What needs to be done> Starting at the line below holding "### Question 5" and stopping at the line holding "### Question 6", print every line exactly, both ends included, and leave the rest out.

Records shown>

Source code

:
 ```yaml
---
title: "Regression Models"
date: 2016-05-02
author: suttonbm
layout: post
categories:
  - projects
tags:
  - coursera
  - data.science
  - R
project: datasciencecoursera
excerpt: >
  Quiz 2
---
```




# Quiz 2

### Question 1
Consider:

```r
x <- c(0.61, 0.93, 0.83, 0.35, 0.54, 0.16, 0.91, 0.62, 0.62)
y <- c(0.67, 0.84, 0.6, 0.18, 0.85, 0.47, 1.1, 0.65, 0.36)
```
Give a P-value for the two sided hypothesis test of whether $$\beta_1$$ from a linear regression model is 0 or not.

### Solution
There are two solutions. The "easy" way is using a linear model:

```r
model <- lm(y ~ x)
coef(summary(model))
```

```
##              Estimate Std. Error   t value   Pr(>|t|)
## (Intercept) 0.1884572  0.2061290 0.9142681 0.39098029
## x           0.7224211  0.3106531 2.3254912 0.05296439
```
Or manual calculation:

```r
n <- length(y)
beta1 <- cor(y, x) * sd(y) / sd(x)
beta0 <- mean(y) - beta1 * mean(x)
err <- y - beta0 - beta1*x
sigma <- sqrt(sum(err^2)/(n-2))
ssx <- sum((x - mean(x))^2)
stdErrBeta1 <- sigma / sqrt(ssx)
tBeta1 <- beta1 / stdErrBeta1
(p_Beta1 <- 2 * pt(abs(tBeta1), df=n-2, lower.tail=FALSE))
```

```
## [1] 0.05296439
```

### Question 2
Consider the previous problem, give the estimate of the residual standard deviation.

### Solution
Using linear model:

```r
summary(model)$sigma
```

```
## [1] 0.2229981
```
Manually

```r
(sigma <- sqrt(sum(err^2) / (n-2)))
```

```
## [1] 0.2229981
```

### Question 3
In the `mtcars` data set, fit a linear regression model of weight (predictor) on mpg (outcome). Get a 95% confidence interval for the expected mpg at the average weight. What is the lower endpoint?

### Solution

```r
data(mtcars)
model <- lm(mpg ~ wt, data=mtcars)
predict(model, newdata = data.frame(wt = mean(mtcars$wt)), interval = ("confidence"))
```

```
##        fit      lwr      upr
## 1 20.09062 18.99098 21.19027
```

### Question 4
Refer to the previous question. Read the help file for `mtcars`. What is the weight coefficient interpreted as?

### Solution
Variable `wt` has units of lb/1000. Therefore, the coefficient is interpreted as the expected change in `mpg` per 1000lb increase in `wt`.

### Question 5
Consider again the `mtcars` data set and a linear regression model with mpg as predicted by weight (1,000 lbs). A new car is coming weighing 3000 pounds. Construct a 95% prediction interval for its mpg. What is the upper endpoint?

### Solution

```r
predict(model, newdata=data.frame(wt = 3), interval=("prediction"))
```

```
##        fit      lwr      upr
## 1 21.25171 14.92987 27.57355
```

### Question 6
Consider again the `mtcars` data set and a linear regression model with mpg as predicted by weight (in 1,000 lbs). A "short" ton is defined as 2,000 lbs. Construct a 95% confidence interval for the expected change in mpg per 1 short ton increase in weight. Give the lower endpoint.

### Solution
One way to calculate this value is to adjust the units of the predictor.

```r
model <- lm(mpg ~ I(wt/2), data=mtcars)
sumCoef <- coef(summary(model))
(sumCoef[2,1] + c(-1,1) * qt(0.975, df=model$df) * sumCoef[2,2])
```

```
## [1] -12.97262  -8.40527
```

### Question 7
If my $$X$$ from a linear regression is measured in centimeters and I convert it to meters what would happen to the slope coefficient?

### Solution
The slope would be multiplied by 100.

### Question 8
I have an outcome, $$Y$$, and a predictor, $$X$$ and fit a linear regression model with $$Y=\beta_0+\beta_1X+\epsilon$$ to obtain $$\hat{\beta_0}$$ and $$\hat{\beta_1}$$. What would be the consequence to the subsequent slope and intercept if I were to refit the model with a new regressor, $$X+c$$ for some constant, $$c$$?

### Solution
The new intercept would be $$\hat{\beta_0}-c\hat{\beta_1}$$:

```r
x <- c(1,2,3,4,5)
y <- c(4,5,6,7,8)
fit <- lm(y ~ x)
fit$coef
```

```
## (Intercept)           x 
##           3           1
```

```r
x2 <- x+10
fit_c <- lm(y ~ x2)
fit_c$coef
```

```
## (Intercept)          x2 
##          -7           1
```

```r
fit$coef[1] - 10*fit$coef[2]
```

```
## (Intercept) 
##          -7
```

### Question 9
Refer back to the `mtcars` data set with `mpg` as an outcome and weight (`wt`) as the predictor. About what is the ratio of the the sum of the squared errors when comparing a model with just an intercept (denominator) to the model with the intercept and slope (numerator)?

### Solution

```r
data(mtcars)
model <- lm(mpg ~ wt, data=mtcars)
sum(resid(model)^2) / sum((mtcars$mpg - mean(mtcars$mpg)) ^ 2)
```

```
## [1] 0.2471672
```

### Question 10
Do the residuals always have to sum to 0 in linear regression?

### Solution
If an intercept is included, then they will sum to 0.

Solution for this task>
### Question 5
Consider again the `mtcars` data set and a linear regression model with mpg as predicted by weight (1,000 lbs). A new car is coming weighing 3000 pounds. Construct a 95% prediction interval for its mpg. What is the upper endpoint?

### Solution

```r
predict(model, newdata=data.frame(wt = 3), interval=("prediction"))
```

```
##        fit      lwr      upr
## 1 21.25171 14.92987 27.57355
```

### Question 6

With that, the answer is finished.